● Work instruction
Please repeat, exactly as written, every line from the one containing "This project is" through the last line of the records, both included, and leave out any pictures.

● Data excerpts
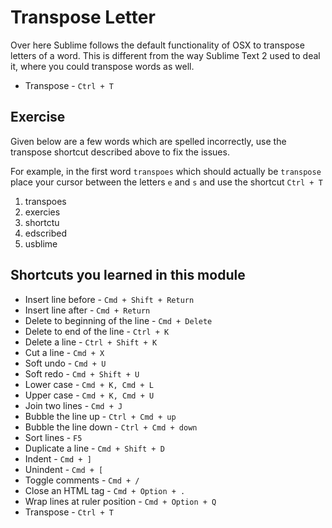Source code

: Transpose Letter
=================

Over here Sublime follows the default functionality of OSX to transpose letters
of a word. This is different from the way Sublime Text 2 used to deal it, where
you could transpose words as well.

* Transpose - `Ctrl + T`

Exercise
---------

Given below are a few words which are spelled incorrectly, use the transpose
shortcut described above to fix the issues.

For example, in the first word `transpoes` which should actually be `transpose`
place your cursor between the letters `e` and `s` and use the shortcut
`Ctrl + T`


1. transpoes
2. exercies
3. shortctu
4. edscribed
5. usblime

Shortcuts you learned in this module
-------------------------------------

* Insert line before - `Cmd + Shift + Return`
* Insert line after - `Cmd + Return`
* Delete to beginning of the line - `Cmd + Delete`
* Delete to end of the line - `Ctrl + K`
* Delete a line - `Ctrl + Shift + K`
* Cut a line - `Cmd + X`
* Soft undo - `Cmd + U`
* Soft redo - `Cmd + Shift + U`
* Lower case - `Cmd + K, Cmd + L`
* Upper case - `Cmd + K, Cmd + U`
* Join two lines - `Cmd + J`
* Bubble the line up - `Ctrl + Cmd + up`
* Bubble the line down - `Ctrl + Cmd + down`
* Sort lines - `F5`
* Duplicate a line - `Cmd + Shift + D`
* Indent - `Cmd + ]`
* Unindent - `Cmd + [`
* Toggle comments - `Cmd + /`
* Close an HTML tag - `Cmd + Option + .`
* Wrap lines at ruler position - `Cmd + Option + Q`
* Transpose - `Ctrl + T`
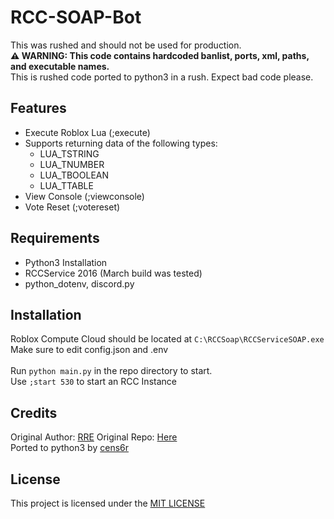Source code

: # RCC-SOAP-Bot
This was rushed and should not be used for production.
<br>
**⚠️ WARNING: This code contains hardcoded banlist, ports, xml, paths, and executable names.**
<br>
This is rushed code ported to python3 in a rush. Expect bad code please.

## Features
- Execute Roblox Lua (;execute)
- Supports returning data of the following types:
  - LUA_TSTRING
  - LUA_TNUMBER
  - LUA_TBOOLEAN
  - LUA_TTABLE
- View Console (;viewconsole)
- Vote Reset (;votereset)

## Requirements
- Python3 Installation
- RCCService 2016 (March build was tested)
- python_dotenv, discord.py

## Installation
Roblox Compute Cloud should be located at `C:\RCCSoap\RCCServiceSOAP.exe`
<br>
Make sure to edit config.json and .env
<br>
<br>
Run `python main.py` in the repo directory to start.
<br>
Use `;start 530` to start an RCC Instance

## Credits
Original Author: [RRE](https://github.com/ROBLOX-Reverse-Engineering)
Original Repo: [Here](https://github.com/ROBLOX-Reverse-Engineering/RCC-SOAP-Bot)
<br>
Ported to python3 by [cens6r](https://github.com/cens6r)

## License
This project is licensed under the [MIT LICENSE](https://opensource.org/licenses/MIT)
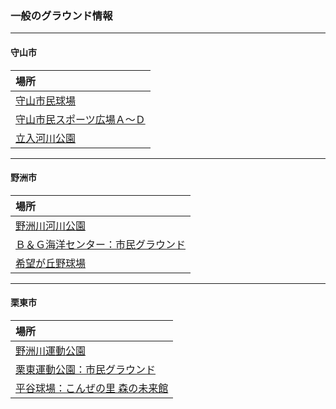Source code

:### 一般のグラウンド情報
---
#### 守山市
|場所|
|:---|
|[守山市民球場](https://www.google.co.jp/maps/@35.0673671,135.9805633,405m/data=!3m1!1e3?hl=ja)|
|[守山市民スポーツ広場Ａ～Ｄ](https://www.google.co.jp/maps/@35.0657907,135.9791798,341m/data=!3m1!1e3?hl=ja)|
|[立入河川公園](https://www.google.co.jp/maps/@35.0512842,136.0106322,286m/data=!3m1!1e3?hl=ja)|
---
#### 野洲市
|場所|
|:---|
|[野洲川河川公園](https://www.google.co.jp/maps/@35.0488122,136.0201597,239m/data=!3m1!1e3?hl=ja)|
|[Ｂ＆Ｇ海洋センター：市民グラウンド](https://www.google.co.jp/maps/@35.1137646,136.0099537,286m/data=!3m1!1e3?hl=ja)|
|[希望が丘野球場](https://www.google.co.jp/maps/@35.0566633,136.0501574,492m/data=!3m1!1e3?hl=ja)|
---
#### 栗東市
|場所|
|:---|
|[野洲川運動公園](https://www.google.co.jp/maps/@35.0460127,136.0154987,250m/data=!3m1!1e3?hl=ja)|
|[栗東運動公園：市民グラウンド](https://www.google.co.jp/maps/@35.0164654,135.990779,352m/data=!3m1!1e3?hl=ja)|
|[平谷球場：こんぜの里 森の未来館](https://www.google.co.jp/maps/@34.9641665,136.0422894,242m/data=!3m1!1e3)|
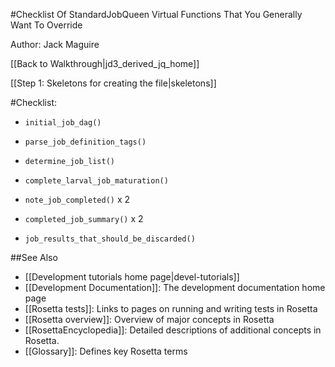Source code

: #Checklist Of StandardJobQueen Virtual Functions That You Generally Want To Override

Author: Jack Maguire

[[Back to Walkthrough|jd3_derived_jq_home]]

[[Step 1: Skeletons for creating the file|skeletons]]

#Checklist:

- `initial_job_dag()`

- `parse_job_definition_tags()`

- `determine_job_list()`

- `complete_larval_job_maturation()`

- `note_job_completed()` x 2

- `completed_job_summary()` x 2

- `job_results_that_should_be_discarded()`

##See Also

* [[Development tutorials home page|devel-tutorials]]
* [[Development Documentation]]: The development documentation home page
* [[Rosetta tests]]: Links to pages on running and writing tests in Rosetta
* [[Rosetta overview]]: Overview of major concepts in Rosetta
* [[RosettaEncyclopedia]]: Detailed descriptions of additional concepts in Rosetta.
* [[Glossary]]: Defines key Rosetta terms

● Answer area
This project is licensed under the [MIT LICENSE](https://opensource.org/licenses/MIT)
Source code

:### 一般のグラウンド情報
---
#### 守山市
|場所|
|:---|
|[守山市民球場](https://www.google.co.jp/maps/@35.0673671,135.9805633,405m/data=!3m1!1e3?hl=ja)|
|[守山市民スポーツ広場Ａ～Ｄ](https://www.google.co.jp/maps/@35.0657907,135.9791798,341m/data=!3m1!1e3?hl=ja)|
|[立入河川公園](https://www.google.co.jp/maps/@35.0512842,136.0106322,286m/data=!3m1!1e3?hl=ja)|
---
#### 野洲市
|場所|
|:---|
|[野洲川河川公園](https://www.google.co.jp/maps/@35.0488122,136.0201597,239m/data=!3m1!1e3?hl=ja)|
|[Ｂ＆Ｇ海洋センター：市民グラウンド](https://www.google.co.jp/maps/@35.1137646,136.0099537,286m/data=!3m1!1e3?hl=ja)|
|[希望が丘野球場](https://www.google.co.jp/maps/@35.0566633,136.0501574,492m/data=!3m1!1e3?hl=ja)|
---
#### 栗東市
|場所|
|:---|
|[野洲川運動公園](https://www.google.co.jp/maps/@35.0460127,136.0154987,250m/data=!3m1!1e3?hl=ja)|
|[栗東運動公園：市民グラウンド](https://www.google.co.jp/maps/@35.0164654,135.990779,352m/data=!3m1!1e3?hl=ja)|
|[平谷球場：こんぜの里 森の未来館](https://www.google.co.jp/maps/@34.9641665,136.0422894,242m/data=!3m1!1e3)|
Source code

: #Checklist Of StandardJobQueen Virtual Functions That You Generally Want To Override

Author: Jack Maguire

[[Back to Walkthrough|jd3_derived_jq_home]]

[[Step 1: Skeletons for creating the file|skeletons]]

#Checklist:

- `initial_job_dag()`

- `parse_job_definition_tags()`

- `determine_job_list()`

- `complete_larval_job_maturation()`

- `note_job_completed()` x 2

- `completed_job_summary()` x 2

- `job_results_that_should_be_discarded()`

##See Also

* [[Development tutorials home page|devel-tutorials]]
* [[Development Documentation]]: The development documentation home page
* [[Rosetta tests]]: Links to pages on running and writing tests in Rosetta
* [[Rosetta overview]]: Overview of major concepts in Rosetta
* [[RosettaEncyclopedia]]: Detailed descriptions of additional concepts in Rosetta.
* [[Glossary]]: Defines key Rosetta terms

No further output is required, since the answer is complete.